Work to be completed: Only the lines from the top of the records below through the line containing "<details><summary>महीधरः</summary>" should be printed, exactly and without pictures.

Stored data entries:
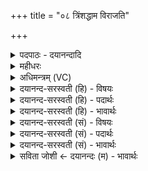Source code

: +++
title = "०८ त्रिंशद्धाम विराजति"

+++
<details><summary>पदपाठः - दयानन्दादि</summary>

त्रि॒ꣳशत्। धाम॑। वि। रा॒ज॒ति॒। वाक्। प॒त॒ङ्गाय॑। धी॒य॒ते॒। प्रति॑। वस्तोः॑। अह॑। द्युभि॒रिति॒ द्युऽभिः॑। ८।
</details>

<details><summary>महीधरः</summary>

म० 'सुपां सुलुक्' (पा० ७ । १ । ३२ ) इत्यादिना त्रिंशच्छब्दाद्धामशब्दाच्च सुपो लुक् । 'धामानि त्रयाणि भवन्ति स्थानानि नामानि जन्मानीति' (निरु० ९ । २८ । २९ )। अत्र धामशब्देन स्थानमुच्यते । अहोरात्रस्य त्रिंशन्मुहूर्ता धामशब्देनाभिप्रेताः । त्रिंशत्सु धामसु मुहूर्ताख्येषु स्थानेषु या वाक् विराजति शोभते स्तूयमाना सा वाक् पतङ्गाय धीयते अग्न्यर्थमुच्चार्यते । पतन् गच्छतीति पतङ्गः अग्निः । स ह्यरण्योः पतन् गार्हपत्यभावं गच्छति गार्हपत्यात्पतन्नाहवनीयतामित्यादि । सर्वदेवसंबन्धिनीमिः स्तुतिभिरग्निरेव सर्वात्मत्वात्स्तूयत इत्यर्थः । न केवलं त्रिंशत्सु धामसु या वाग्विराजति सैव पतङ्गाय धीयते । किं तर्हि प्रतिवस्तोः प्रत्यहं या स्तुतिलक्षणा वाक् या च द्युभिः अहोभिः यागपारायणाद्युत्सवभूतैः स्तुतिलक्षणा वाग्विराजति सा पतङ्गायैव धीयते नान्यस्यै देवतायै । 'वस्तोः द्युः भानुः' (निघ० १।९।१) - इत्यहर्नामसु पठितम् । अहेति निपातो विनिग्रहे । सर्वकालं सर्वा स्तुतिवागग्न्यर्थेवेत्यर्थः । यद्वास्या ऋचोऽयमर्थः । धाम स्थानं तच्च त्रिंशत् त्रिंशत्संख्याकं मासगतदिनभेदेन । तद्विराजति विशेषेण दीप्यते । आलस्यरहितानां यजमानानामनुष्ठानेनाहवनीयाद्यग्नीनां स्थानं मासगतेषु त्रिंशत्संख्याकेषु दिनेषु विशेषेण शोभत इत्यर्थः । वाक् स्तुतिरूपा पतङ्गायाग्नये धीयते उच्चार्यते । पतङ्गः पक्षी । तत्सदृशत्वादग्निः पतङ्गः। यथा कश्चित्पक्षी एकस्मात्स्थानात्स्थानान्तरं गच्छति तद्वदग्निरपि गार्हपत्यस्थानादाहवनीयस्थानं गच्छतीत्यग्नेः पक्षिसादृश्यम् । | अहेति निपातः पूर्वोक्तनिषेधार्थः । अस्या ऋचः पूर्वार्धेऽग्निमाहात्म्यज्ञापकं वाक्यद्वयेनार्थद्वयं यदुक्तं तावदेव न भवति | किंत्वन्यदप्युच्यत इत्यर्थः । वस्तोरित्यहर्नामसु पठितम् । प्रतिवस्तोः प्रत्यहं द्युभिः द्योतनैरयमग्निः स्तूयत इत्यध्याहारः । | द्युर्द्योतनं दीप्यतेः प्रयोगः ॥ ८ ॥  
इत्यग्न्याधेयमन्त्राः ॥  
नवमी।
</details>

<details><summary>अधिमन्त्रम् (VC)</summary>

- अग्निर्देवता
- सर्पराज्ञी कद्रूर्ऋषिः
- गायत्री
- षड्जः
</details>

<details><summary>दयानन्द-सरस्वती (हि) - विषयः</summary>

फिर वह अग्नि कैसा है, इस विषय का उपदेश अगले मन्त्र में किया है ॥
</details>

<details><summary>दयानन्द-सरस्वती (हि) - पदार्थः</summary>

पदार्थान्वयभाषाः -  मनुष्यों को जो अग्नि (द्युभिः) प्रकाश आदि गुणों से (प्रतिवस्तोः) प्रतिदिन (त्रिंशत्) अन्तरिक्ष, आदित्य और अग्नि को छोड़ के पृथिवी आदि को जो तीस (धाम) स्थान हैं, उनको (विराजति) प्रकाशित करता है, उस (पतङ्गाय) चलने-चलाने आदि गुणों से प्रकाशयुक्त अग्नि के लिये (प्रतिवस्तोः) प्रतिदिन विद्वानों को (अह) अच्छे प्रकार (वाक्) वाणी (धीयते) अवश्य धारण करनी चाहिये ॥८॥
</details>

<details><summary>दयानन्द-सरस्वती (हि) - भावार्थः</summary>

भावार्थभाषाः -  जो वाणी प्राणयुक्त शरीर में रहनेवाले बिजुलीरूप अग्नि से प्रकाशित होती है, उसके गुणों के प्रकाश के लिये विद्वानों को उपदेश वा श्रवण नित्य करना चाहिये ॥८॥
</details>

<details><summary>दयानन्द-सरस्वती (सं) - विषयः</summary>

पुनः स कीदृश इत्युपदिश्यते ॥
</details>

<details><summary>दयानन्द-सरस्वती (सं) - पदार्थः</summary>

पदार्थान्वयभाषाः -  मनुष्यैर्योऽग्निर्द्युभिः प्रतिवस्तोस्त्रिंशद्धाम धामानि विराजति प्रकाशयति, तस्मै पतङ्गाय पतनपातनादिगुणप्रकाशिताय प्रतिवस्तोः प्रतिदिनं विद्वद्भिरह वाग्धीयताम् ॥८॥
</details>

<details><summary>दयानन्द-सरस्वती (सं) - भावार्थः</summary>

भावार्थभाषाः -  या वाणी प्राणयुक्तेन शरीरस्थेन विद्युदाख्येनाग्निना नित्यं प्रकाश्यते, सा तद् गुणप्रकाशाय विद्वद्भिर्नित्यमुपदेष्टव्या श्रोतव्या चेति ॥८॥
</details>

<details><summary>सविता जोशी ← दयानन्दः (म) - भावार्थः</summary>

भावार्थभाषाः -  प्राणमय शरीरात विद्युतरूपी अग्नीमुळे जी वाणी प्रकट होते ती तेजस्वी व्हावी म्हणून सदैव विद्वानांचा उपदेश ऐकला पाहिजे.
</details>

Output for this exercise:
Source code

: +++
title = "०८ त्रिंशद्धाम विराजति"

+++
<details><summary>पदपाठः - दयानन्दादि</summary>

त्रि॒ꣳशत्। धाम॑। वि। रा॒ज॒ति॒। वाक्। प॒त॒ङ्गाय॑। धी॒य॒ते॒। प्रति॑। वस्तोः॑। अह॑। द्युभि॒रिति॒ द्युऽभिः॑। ८।
</details>

<details><summary>महीधरः</summary>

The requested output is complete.